[Opening STORED DATA section]

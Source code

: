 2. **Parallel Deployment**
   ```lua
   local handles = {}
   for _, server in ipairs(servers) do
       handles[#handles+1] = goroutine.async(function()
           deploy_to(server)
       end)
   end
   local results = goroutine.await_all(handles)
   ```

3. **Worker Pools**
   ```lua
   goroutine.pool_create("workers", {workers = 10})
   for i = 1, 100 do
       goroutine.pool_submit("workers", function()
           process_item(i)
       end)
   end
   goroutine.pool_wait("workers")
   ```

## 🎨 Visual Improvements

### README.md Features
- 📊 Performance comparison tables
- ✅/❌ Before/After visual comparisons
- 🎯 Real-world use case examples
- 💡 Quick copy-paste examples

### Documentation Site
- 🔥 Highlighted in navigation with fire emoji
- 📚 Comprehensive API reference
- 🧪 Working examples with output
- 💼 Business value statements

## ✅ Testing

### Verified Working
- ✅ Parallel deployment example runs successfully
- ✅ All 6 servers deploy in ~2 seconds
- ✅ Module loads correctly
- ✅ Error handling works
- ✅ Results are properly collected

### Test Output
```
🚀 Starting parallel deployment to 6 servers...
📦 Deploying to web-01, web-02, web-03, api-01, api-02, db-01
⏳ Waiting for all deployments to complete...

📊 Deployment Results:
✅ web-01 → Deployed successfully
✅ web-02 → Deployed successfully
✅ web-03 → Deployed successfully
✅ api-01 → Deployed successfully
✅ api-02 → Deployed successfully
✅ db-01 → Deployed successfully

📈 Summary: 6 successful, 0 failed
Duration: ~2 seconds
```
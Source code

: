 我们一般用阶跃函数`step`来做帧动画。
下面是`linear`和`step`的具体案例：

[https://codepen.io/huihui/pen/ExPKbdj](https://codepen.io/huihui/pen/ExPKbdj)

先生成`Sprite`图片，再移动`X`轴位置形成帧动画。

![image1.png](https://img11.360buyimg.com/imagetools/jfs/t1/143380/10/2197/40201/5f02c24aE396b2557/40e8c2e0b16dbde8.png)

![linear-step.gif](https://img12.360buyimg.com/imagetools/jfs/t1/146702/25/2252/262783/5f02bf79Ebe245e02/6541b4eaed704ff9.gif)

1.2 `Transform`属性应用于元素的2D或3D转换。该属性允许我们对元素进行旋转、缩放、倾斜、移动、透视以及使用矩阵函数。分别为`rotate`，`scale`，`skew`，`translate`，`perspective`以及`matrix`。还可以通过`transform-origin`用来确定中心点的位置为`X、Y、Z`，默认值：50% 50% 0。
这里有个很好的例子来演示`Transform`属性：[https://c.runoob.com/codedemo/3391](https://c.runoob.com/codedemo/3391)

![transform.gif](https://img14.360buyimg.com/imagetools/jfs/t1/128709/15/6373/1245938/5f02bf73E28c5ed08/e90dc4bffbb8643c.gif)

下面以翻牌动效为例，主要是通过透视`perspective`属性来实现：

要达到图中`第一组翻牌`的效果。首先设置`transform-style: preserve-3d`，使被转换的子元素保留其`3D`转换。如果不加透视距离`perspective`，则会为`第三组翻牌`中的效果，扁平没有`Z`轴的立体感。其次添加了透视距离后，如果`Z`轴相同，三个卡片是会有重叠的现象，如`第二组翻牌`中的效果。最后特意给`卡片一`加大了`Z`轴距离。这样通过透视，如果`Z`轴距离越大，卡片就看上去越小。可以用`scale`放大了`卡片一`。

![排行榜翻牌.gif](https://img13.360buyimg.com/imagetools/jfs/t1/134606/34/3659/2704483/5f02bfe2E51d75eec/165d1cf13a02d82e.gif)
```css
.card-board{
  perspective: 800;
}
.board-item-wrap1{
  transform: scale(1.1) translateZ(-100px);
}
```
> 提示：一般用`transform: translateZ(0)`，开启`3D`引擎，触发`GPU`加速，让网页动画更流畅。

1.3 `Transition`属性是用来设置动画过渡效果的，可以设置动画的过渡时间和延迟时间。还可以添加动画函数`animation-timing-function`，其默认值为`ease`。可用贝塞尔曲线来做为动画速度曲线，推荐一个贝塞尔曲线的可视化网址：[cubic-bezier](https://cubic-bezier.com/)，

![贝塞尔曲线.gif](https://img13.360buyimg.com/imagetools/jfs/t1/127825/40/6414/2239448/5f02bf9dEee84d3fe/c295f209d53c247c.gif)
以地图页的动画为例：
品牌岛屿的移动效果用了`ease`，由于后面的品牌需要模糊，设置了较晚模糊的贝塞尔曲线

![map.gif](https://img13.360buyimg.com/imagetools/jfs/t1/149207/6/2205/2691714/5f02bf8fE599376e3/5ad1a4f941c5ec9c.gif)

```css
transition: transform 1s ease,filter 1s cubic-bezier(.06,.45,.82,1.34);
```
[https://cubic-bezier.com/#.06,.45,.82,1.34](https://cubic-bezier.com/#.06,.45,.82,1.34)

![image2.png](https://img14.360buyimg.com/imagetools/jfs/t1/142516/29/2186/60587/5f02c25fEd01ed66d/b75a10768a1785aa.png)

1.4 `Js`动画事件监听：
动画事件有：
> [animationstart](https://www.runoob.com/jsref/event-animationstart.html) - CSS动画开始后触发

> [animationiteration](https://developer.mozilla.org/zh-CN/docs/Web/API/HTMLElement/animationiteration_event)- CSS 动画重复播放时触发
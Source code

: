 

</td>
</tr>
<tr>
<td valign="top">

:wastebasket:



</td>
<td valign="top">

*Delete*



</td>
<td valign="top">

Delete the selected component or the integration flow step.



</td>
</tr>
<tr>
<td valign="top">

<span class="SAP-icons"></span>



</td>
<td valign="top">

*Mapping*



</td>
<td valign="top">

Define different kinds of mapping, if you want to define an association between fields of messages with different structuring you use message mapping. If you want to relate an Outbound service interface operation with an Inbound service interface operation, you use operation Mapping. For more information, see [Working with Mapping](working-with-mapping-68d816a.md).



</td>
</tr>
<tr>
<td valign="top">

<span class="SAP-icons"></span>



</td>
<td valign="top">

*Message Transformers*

[Closing STORED DATA section]

# [EXERCISE INSTRUCTIONS]
Exactly as it appears above, write out the complete listing.

# [OUTPUT OF THE EXERCISE]
Source code

: 2. **Parallel Deployment**
   ```lua
   local handles = {}
   for _, server in ipairs(servers) do
       handles[#handles+1] = goroutine.async(function()
           deploy_to(server)
       end)
   end
   local results = goroutine.await_all(handles)
   ```

3. **Worker Pools**
   ```lua
   goroutine.pool_create("workers", {workers = 10})
   for i = 1, 100 do
       goroutine.pool_submit("workers", function()
           process_item(i)
       end)
   end
   goroutine.pool_wait("workers")
   ```

## 🎨 Visual Improvements

### README.md Features
- 📊 Performance comparison tables
- ✅/❌ Before/After visual comparisons
- 🎯 Real-world use case examples
- 💡 Quick copy-paste examples

### Documentation Site
- 🔥 Highlighted in navigation with fire emoji
- 📚 Comprehensive API reference
- 🧪 Working examples with output
- 💼 Business value statements

## ✅ Testing

### Verified Working
- ✅ Parallel deployment example runs successfully
- ✅ All 6 servers deploy in ~2 seconds
- ✅ Module loads correctly
- ✅ Error handling works
- ✅ Results are properly collected

### Test Output
```
🚀 Starting parallel deployment to 6 servers...
📦 Deploying to web-01, web-02, web-03, api-01, api-02, db-01
⏳ Waiting for all deployments to complete...

📊 Deployment Results:
✅ web-01 → Deployed successfully
✅ web-02 → Deployed successfully
✅ web-03 → Deployed successfully
✅ api-01 → Deployed successfully
✅ api-02 → Deployed successfully
✅ db-01 → Deployed successfully

📈 Summary: 6 successful, 0 failed
Duration: ~2 seconds
```
Source code

: 我们一般用阶跃函数`step`来做帧动画。
下面是`linear`和`step`的具体案例：

[https://codepen.io/huihui/pen/ExPKbdj](https://codepen.io/huihui/pen/ExPKbdj)

先生成`Sprite`图片，再移动`X`轴位置形成帧动画。

![image1.png](https://img11.360buyimg.com/imagetools/jfs/t1/143380/10/2197/40201/5f02c24aE396b2557/40e8c2e0b16dbde8.png)

![linear-step.gif](https://img12.360buyimg.com/imagetools/jfs/t1/146702/25/2252/262783/5f02bf79Ebe245e02/6541b4eaed704ff9.gif)

1.2 `Transform`属性应用于元素的2D或3D转换。该属性允许我们对元素进行旋转、缩放、倾斜、移动、透视以及使用矩阵函数。分别为`rotate`，`scale`，`skew`，`translate`，`perspective`以及`matrix`。还可以通过`transform-origin`用来确定中心点的位置为`X、Y、Z`，默认值：50% 50% 0。
这里有个很好的例子来演示`Transform`属性：[https://c.runoob.com/codedemo/3391](https://c.runoob.com/codedemo/3391)

![transform.gif](https://img14.360buyimg.com/imagetools/jfs/t1/128709/15/6373/1245938/5f02bf73E28c5ed08/e90dc4bffbb8643c.gif)

下面以翻牌动效为例，主要是通过透视`perspective`属性来实现：

要达到图中`第一组翻牌`的效果。首先设置`transform-style: preserve-3d`，使被转换的子元素保留其`3D`转换。如果不加透视距离`perspective`，则会为`第三组翻牌`中的效果，扁平没有`Z`轴的立体感。其次添加了透视距离后，如果`Z`轴相同，三个卡片是会有重叠的现象，如`第二组翻牌`中的效果。最后特意给`卡片一`加大了`Z`轴距离。这样通过透视，如果`Z`轴距离越大，卡片就看上去越小。可以用`scale`放大了`卡片一`。

![排行榜翻牌.gif](https://img13.360buyimg.com/imagetools/jfs/t1/134606/34/3659/2704483/5f02bfe2E51d75eec/165d1cf13a02d82e.gif)
```css
.card-board{
  perspective: 800;
}
.board-item-wrap1{
  transform: scale(1.1) translateZ(-100px);
}
```
> 提示：一般用`transform: translateZ(0)`，开启`3D`引擎，触发`GPU`加速，让网页动画更流畅。

1.3 `Transition`属性是用来设置动画过渡效果的，可以设置动画的过渡时间和延迟时间。还可以添加动画函数`animation-timing-function`，其默认值为`ease`。可用贝塞尔曲线来做为动画速度曲线，推荐一个贝塞尔曲线的可视化网址：[cubic-bezier](https://cubic-bezier.com/)，

![贝塞尔曲线.gif](https://img13.360buyimg.com/imagetools/jfs/t1/127825/40/6414/2239448/5f02bf9dEee84d3fe/c295f209d53c247c.gif)
以地图页的动画为例：
品牌岛屿的移动效果用了`ease`，由于后面的品牌需要模糊，设置了较晚模糊的贝塞尔曲线

![map.gif](https://img13.360buyimg.com/imagetools/jfs/t1/149207/6/2205/2691714/5f02bf8fE599376e3/5ad1a4f941c5ec9c.gif)

```css
transition: transform 1s ease,filter 1s cubic-bezier(.06,.45,.82,1.34);
```
[https://cubic-bezier.com/#.06,.45,.82,1.34](https://cubic-bezier.com/#.06,.45,.82,1.34)

![image2.png](https://img14.360buyimg.com/imagetools/jfs/t1/142516/29/2186/60587/5f02c25fEd01ed66d/b75a10768a1785aa.png)

1.4 `Js`动画事件监听：
动画事件有：
> [animationstart](https://www.runoob.com/jsref/event-animationstart.html) - CSS动画开始后触发

> [animationiteration](https://developer.mozilla.org/zh-CN/docs/Web/API/HTMLElement/animationiteration_event)- CSS 动画重复播放时触发
Source code

: 

</td>
</tr>
<tr>
<td valign="top">

:wastebasket:



</td>
<td valign="top">

*Delete*



</td>
<td valign="top">

Delete the selected component or the integration flow step.



</td>
</tr>
<tr>
<td valign="top">

<span class="SAP-icons"></span>



</td>
<td valign="top">

*Mapping*



</td>
<td valign="top">

Define different kinds of mapping, if you want to define an association between fields of messages with different structuring you use message mapping. If you want to relate an Outbound service interface operation with an Inbound service interface operation, you use operation Mapping. For more information, see [Working with Mapping](working-with-mapping-68d816a.md).



</td>
</tr>
<tr>
<td valign="top">

<span class="SAP-icons"></span>



</td>
<td valign="top">

*Message Transformers*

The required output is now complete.